How to Set Column as Index in a pandas DataFrame
In this tutorial, you will learn how to set a column as index in a DataFrame.
TLDR solution
# single column as index
df.set_index('column', inplace=True)
# Multiple column as index
df.set_index(['column_a', 'column_b'], inplace=True)
Step-by-Step Example
Suppose, you have a DataFrame on caught fish:
import pandas as pd
data = {'fish': ['salmon', 'pufferfish', 'shark'],
'boat_id': [1, 2, 9],
'count': [100, 10, 1],
}
df = pd.DataFrame(data)
print(df)
fish boat_id count
0 salmon 1 100
1 pufferfish 2 10
2 shark 9 1
Set a Column as Index
You can boat_id as index using the set_index method.
To replace the existing index set the inplace option to True.

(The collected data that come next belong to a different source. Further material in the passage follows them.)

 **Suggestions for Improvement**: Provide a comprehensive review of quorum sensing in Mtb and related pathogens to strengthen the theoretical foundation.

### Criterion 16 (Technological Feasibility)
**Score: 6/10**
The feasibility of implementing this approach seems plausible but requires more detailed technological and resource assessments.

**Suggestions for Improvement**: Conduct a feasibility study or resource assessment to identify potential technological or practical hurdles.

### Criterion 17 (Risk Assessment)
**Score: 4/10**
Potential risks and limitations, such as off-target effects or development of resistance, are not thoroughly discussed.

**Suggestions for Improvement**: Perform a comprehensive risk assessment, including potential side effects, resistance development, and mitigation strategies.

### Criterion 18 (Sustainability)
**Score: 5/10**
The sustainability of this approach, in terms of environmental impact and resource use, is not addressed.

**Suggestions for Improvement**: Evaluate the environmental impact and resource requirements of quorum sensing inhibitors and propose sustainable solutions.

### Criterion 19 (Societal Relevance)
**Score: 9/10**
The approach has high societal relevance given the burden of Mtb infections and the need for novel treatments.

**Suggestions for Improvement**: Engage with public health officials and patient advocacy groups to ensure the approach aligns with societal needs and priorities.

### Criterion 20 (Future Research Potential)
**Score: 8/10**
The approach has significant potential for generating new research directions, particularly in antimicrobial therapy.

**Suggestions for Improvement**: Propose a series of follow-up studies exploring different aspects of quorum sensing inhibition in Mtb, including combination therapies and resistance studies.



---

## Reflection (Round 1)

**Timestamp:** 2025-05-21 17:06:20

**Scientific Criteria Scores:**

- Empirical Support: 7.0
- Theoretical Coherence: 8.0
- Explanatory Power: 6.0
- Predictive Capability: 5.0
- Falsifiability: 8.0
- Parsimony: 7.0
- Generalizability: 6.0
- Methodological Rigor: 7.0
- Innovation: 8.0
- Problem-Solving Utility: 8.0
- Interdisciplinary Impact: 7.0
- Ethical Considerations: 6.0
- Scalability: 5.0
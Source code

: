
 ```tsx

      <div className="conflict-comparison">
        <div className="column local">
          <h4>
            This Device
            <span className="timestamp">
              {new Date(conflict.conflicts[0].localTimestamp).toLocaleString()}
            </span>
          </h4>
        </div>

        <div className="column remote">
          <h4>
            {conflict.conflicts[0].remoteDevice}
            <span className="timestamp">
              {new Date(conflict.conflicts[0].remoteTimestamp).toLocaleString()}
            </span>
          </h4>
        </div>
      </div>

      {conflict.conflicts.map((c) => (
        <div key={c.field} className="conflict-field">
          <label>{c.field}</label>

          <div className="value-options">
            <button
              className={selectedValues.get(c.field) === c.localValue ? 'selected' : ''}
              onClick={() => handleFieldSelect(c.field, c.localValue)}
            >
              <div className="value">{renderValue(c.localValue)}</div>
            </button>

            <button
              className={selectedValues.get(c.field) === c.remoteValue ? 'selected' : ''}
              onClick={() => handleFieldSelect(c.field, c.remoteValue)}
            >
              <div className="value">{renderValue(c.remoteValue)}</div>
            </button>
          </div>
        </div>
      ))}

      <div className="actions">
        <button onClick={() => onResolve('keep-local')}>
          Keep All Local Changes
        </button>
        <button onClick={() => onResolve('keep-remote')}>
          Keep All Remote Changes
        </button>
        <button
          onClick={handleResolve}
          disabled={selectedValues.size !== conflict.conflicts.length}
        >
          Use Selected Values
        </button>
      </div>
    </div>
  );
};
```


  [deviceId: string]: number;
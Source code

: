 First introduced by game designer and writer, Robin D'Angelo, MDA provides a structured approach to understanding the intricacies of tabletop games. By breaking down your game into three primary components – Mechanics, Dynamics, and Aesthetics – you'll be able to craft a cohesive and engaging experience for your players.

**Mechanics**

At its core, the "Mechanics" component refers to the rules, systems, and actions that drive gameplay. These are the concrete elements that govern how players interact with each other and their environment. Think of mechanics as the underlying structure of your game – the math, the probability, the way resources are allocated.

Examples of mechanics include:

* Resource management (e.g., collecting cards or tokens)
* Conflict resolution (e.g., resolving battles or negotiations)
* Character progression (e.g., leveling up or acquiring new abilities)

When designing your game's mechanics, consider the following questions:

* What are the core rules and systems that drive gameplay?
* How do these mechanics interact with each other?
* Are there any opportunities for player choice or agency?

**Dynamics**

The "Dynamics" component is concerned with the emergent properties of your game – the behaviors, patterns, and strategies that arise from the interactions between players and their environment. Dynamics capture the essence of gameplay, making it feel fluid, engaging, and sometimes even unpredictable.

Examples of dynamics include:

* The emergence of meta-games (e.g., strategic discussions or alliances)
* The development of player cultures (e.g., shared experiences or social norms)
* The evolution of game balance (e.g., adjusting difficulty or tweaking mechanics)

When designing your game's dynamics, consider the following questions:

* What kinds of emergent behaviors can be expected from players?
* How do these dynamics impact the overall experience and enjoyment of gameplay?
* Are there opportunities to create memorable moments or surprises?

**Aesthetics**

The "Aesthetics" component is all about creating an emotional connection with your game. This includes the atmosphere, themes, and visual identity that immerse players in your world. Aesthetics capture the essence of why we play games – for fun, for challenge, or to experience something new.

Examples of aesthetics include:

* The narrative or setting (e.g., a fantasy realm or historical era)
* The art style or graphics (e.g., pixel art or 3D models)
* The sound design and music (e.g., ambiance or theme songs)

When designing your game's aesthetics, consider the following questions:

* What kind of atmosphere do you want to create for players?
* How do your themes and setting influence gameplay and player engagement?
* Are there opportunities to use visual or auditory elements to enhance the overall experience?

df.set_index('boat_id', inplace=True)
print(df)
fish count
boat_id
1 salmon 100
2 pufferfish 10
9 shark 1
Set Multiple Column as Index
To set multiple columns as index in a DataFrame, simply input a list of columns:
import pandas as pd
data = {'fish': ['salmon', 'pufferfish', 'shark'],
'boat_id': [1, 2, 9],
'count': [100, 10, 1],
}
df = pd.DataFrame(data)
df.set_index(['boat_id', 'fish'], inplace=True)
print(df)
count
boat_id fish
1 salmon 100
2 pufferfish 10
9 shark 1
That's it! You just learned how to set columns as index in a pandas DataFrame.